PROBLEM => Across the entries below, determine how many lines include the word "complete". State only the resulting number.

RECORDED DATA =>

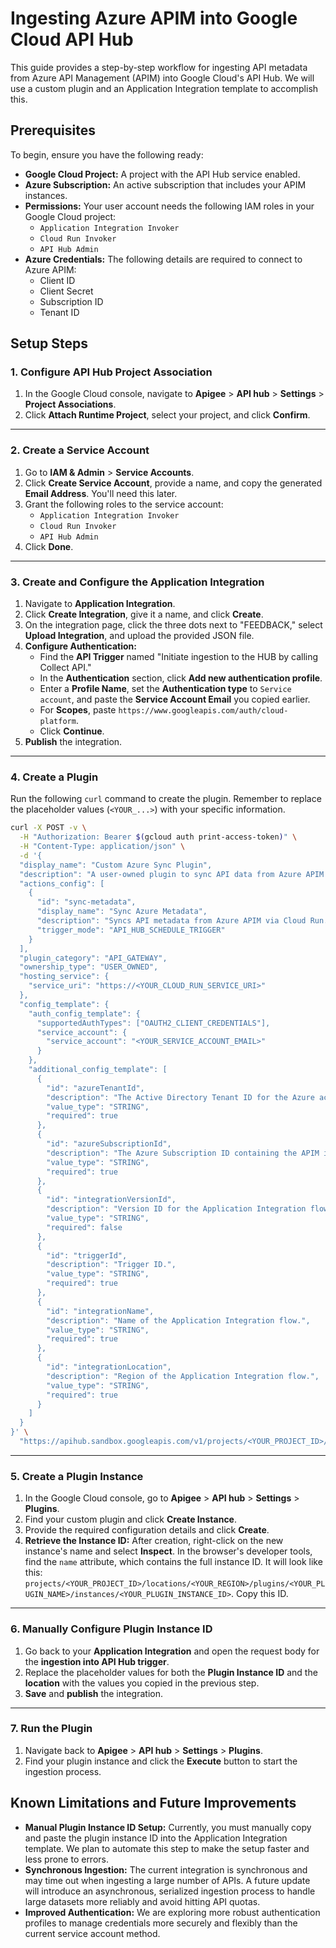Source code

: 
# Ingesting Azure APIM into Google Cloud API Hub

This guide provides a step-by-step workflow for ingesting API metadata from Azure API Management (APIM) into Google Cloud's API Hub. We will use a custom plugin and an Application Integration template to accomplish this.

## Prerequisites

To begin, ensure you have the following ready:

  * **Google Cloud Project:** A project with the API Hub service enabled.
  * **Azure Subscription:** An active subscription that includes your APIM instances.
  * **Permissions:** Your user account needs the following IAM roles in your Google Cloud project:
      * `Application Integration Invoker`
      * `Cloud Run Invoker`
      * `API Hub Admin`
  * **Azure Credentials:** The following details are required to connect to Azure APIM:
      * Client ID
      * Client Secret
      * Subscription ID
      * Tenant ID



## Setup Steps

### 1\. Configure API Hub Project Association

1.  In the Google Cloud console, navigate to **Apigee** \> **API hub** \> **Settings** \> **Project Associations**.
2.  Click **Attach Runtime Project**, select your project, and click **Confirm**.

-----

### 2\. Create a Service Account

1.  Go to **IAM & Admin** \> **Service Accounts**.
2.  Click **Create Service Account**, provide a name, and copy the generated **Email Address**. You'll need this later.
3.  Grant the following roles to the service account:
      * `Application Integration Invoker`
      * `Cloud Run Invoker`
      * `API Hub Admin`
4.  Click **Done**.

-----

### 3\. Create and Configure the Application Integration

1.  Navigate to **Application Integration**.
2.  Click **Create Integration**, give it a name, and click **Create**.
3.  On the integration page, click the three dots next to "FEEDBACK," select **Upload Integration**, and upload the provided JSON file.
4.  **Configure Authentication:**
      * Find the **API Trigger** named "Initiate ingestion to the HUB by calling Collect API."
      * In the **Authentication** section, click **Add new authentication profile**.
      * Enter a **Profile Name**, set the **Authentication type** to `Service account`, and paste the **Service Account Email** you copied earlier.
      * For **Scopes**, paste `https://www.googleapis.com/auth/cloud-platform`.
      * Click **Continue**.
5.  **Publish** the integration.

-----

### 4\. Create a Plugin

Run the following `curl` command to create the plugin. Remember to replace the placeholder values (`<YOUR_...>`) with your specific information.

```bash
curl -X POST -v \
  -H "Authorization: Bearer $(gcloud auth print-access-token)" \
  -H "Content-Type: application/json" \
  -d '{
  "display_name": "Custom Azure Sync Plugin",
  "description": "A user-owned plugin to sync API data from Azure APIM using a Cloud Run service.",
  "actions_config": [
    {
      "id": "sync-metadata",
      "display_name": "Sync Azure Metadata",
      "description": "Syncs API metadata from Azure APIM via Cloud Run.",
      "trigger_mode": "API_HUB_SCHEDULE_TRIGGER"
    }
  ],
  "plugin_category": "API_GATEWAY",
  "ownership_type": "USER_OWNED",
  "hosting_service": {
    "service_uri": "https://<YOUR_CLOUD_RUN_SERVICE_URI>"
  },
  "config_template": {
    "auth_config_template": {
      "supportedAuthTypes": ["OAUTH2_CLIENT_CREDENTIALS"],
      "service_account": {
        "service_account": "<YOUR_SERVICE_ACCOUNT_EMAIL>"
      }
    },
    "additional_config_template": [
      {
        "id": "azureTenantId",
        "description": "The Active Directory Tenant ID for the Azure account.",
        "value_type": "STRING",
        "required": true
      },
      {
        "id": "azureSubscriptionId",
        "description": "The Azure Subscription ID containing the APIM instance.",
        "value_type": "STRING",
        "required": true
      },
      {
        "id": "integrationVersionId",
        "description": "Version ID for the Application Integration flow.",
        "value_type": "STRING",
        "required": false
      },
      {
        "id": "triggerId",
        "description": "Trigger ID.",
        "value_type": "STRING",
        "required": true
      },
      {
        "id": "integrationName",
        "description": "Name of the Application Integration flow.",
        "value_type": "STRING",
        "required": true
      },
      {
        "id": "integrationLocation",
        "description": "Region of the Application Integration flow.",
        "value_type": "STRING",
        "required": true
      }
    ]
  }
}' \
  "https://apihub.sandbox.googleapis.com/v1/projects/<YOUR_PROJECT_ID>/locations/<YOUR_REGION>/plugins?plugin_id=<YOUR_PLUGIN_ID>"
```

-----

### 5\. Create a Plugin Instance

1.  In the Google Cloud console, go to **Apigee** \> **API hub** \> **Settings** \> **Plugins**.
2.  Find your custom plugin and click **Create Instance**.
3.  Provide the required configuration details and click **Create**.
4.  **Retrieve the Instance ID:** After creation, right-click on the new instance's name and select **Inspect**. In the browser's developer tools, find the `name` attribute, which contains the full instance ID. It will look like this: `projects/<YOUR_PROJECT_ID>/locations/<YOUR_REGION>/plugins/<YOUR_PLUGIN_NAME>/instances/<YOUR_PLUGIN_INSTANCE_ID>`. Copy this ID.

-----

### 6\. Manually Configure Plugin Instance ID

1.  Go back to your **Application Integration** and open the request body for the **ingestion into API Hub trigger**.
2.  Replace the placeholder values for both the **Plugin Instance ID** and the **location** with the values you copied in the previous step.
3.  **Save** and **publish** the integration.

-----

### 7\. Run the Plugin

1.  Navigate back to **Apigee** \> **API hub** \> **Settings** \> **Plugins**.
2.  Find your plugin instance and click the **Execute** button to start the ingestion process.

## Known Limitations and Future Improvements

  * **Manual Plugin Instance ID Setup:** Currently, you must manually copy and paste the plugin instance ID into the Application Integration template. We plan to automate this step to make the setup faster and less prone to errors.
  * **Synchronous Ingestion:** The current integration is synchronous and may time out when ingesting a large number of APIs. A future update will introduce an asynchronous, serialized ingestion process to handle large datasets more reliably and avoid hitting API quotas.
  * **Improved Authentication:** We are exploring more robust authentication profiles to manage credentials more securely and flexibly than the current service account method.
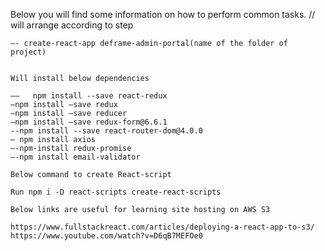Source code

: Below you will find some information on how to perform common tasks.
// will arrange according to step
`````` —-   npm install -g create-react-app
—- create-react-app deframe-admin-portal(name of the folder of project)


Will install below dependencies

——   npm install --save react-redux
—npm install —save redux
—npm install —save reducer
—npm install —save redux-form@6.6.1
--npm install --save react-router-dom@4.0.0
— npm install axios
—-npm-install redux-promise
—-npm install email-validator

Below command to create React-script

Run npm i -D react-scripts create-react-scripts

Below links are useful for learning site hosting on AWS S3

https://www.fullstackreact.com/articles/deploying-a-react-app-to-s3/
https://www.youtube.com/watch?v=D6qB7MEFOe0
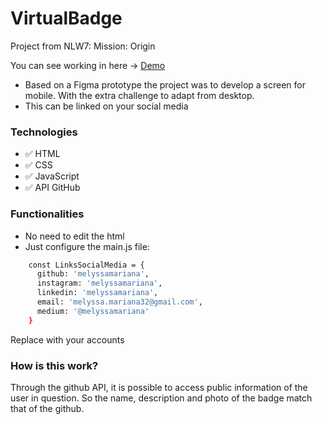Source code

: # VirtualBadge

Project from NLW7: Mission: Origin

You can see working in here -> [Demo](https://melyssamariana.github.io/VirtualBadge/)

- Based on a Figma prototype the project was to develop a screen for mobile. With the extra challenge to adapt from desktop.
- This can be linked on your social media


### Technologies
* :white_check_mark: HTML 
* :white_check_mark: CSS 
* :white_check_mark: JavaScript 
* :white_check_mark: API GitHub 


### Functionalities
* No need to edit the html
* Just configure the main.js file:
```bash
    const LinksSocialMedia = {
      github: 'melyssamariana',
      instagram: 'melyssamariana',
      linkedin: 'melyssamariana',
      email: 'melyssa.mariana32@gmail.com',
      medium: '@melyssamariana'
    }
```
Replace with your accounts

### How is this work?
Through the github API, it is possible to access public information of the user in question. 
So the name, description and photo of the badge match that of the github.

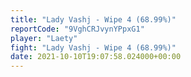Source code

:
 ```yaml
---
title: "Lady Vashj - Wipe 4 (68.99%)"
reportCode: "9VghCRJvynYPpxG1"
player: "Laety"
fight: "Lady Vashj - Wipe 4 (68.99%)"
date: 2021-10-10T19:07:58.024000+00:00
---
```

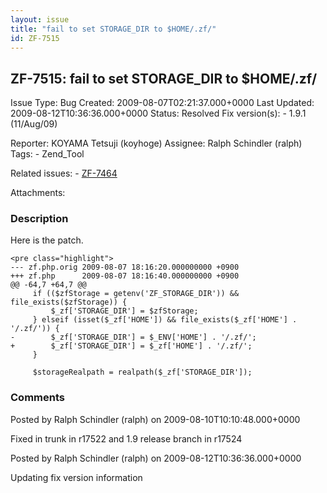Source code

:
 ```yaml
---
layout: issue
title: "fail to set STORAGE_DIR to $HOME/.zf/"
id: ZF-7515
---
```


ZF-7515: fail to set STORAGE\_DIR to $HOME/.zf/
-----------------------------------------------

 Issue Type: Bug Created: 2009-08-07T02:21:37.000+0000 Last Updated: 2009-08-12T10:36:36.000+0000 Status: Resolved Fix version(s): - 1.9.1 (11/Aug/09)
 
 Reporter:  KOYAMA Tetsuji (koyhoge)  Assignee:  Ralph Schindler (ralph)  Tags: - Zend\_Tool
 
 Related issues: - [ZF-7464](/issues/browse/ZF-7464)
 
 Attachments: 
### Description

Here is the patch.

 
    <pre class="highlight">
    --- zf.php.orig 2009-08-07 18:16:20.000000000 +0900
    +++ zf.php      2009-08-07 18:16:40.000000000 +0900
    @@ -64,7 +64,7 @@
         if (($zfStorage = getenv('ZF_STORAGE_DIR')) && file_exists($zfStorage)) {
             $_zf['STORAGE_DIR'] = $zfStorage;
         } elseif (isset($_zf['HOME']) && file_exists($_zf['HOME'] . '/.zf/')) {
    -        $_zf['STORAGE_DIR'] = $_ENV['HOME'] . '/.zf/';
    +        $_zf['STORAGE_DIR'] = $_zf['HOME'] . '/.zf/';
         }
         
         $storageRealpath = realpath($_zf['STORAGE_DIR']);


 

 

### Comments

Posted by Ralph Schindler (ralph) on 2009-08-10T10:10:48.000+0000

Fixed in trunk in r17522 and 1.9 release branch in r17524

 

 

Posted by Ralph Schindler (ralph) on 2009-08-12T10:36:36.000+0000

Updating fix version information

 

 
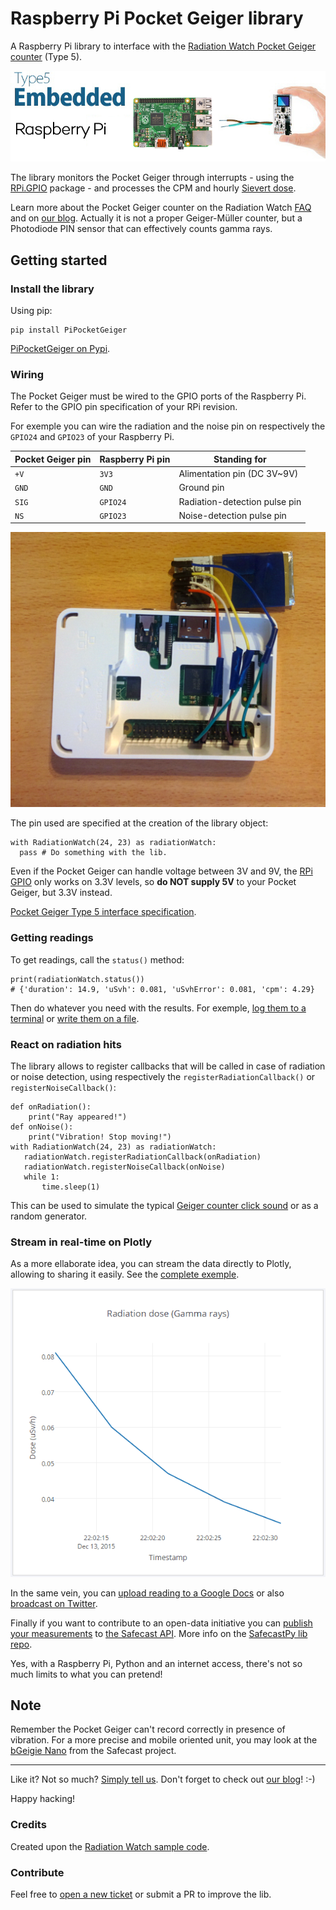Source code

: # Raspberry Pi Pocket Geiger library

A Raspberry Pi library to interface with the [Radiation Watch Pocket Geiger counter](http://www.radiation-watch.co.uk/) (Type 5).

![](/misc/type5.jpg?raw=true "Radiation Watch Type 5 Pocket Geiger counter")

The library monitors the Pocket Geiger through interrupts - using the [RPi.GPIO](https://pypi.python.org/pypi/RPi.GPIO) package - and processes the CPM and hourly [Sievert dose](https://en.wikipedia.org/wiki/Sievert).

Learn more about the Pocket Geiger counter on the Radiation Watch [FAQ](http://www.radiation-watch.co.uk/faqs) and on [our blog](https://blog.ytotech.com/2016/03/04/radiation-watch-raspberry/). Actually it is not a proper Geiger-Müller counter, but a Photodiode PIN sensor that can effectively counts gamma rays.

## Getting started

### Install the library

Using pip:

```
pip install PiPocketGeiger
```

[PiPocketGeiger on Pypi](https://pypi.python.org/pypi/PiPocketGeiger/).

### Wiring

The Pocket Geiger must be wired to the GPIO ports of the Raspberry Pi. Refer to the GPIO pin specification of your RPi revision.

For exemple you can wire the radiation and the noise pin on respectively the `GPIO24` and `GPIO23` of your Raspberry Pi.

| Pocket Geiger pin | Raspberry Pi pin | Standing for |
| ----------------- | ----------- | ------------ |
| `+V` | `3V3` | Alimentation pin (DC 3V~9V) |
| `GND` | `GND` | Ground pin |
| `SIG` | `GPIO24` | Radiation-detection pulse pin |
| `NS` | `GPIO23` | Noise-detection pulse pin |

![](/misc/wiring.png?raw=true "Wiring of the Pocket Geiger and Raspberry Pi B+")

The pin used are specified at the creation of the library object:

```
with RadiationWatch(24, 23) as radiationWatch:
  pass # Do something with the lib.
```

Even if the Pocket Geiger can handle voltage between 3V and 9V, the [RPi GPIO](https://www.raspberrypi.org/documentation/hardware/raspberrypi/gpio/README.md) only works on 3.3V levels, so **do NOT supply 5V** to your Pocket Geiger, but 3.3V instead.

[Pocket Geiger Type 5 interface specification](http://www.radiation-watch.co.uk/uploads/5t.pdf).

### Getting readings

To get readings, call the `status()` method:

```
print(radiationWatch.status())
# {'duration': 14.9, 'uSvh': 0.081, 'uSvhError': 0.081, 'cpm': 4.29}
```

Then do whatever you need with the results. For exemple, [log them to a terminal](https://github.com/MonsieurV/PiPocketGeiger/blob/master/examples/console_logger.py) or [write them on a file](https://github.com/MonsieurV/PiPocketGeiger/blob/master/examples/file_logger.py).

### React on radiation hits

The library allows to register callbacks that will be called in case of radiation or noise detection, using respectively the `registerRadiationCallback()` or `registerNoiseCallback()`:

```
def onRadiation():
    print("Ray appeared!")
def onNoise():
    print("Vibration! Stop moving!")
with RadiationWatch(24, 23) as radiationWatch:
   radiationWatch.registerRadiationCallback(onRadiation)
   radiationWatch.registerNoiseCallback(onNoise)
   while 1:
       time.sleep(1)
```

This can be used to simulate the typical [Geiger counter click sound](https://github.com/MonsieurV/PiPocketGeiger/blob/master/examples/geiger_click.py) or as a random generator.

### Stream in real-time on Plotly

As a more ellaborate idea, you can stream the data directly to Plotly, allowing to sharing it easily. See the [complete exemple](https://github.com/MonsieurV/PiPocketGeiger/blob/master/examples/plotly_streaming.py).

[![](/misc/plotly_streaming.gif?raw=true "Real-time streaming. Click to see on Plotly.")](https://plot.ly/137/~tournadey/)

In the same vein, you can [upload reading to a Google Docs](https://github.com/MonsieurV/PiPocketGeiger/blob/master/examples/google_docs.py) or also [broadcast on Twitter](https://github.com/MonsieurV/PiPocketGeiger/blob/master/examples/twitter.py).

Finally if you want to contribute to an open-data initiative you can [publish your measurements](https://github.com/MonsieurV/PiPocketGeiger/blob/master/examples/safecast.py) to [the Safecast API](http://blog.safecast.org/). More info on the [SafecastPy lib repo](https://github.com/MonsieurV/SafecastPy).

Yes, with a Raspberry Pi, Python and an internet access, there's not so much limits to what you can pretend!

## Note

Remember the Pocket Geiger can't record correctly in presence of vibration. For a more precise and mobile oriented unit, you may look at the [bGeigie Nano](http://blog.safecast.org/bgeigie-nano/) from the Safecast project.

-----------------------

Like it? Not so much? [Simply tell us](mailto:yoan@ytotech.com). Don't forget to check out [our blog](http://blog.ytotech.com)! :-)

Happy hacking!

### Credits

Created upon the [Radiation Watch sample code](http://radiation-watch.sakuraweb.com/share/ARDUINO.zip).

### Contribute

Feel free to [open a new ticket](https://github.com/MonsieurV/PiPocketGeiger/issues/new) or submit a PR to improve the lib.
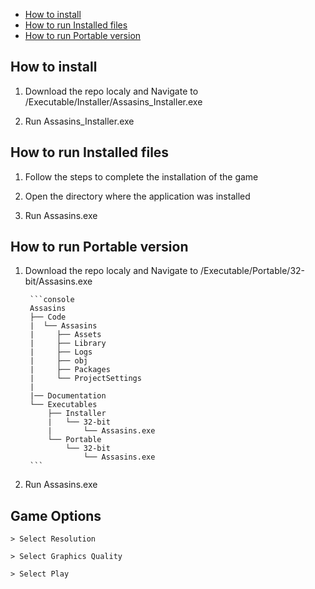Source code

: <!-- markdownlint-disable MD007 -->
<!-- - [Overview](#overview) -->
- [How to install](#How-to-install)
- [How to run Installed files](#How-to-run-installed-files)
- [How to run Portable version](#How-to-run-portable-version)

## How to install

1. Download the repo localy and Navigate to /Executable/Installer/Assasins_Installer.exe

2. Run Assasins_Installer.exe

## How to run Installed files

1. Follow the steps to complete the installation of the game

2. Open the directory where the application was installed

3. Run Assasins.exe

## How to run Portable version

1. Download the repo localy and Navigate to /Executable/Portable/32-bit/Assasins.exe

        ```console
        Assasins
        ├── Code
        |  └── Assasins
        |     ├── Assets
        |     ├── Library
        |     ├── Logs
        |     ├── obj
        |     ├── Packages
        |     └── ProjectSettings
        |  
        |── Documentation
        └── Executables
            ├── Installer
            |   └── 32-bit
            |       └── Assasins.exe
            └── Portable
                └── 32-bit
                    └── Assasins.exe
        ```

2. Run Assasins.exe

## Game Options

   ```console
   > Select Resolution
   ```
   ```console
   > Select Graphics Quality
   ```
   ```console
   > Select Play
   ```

ANSWER SPACE => 2